# WORK INSTRUCTION:
Go through the records and report each line in which the word "String" occurs.

Data items:
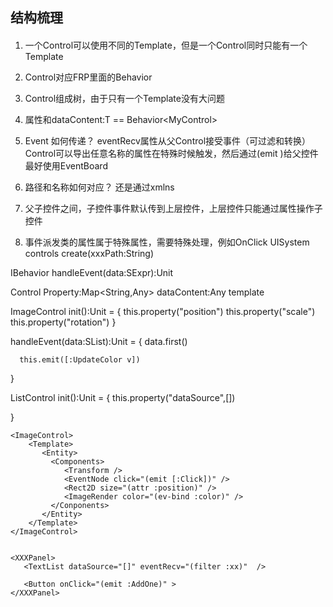## 结构梳理

####  
1. 一个Control可以使用不同的Template，但是一个Control同时只能有一个Template
2. Control对应FRP里面的Behavior
3. Control组成树，由于只有一个Template没有大问题
5. 属性和dataContent:T == Behavior<MyControl<T>>
6. Event 如何传递？ eventRecv属性从父Control接受事件（可过滤和转换）
                   Control可以导出任意名称的属性在特殊时候触发，然后通过(emit )给父控件
                   最好使用EventBoard
7. 路径和名称如何对应？ 还是通过xmlns

8. 父子控件之间，子控件事件默认传到上层控件，上层控件只能通过属性操作子控件
9. 事件派发类的属性属于特殊属性，需要特殊处理，例如OnClick
UISystem
  controls
  create(xxxPath:String)

IBehavior
  handleEvent(data:SExpr):Unit

Control
 Property:Map<String,Any>
 dataContent:Any
 template

ImageControl
  init():Unit = {
      this.property("position")
      this.property("scale")
      this.property("rotation")
  }

  handleEvent(data:SList):Unit = {
      data.first()

      this.emit([:UpdateColor v])
  }


ListControl
  init():Unit = {
      this.property("dataSource",[])

  }

```
<ImageControl>
    <Template>
       <Entity>
         <Components>
            <Transform />
            <EventNode click="(emit [:Click])" />
            <Rect2D size="(attr :position)" />
            <ImageRender color="(ev-bind :color)" />
         </Conponents>
       </Entity>
    </Template>
</ImageControl>


<XXXPanel>
   <TextList dataSource="[]" eventRecv="(filter :xx)"  />

   <Button onClick="(emit :AddOne)" >
</XXXPanel>
```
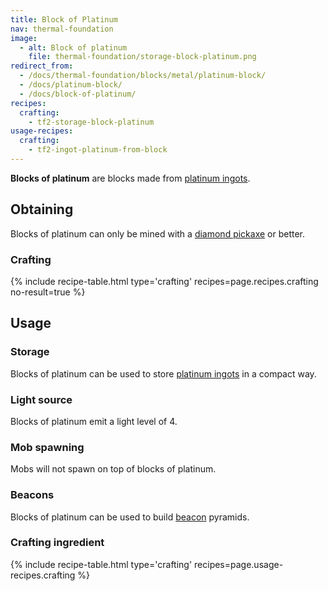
 ```yaml
---
title: Block of Platinum
nav: thermal-foundation
image:
  - alt: Block of platinum
    file: thermal-foundation/storage-block-platinum.png
redirect_from:
  - /docs/thermal-foundation/blocks/metal/platinum-block/
  - /docs/platinum-block/
  - /docs/block-of-platinum/
recipes:
  crafting:
    - tf2-storage-block-platinum
usage-recipes:
  crafting:
    - tf2-ingot-platinum-from-block
---
```


**Blocks of platinum** are blocks made from [platinum
ingots](/docs/thermal-foundation/platinum-ingot/).


Obtaining
---------

Blocks of platinum can only be mined with a [diamond
pickaxe](https://minecraft.gamepedia.com/Pickaxe) or better.

### Crafting
{% include recipe-table.html type='crafting' recipes=page.recipes.crafting no-result=true %}


Usage
-----

### Storage
Blocks of platinum can be used to store [platinum ingots](/docs/thermal-foundation/platinum-ingot/)
in a compact way.

### Light source
Blocks of platinum emit a light level of 4.

### Mob spawning
Mobs will not spawn on top of blocks of platinum.

### Beacons
Blocks of platinum can be used to build
[beacon](https://minecraft.gamepedia.com/Beacon) pyramids.

### Crafting ingredient
{% include recipe-table.html type='crafting' recipes=page.usage-recipes.crafting %}
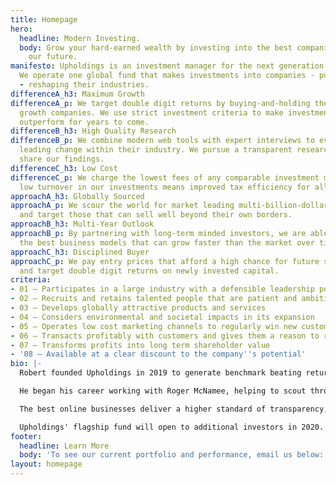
 ```yaml
---
title: Homepage
hero:
  headline: Modern Investing.
  body: Grow your hard-earned wealth by investing into the best companies building
    our future.
manifesto: Upholdings is an investment manager for the next generation of investors.
  We operate one global fund that makes investments into companies - public and private
  - reshaping their industries.
differenceA_h3: Maximum Growth
differenceA_p: We target double digit returns by buying-and-holding the world’s best
  growth companies. We use strict investment criteria to make investments that can
  outperform for years to come.
differenceB_h3: High Quality Research
differenceB_p: We combine modern web tools with expert interviews to evaluate companies
  leading change within their industry. We pursue a transparent research process and
  share our findings.
differenceC_h3: Low Cost
differenceC_p: We charge the lowest fees of any comparable investment manager. And
  low turnover in our investments means improved tax efficiency for all of our investors.
approachA_h3: Globally Sourced
approachA_p: We scour the world for market leading multi-billion-dollar companies,
  and target those that can sell well beyond their own borders.
approachB_h3: Multi-Year Outlook
approachB_p: By partnering with long-term minded investors, we are able to select
  the best business models that can grow faster than the market over time.
approachC_h3: Disciplined Buyer
approachC_p: We pay entry prices that afford a high chance for future share appreciation,
  and target double digit returns on newly invested capital.
criteria:
- 01 — Participates in a large industry with a defensible leadership position
- 02 — Recruits and retains talented people that are patient and ambitious
- 03 — Develops globally attractive products and services
- 04 — Considers environmental and societal impacts in its expansion
- 05 — Operates low cost marketing channels to regularly win new customers
- 06 — Transacts profitably with customers and gives them a reason to return
- 07 — Transforms profits into long term shareholder value
- '08 — Available at a clear discount to the company''s potential'
bio: |-
  Robert founded Upholdings in 2019 to generate benchmark beating returns for the next generation of investors.

  He began his career working with Roger McNamee, helping to scout through new investment opportunities created by the internet. He then joined Everlane to help grow an online-first retailer into an internationally recognized brand.

  The best online businesses deliver a higher standard of transparency, quality, and price. Upholdings was borne out of the opportunity to do exactly that for investing.

  Upholdings' flagship fund will open to additional investors in 2020. For more details, contact us below.
footer:
  headline: Learn More
  body: 'To see our current portfolio and performance, email us below:'
layout: homepage
---
```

# TASK RESULT:
  create(xxxPath:String)
 Property:Map<String,Any>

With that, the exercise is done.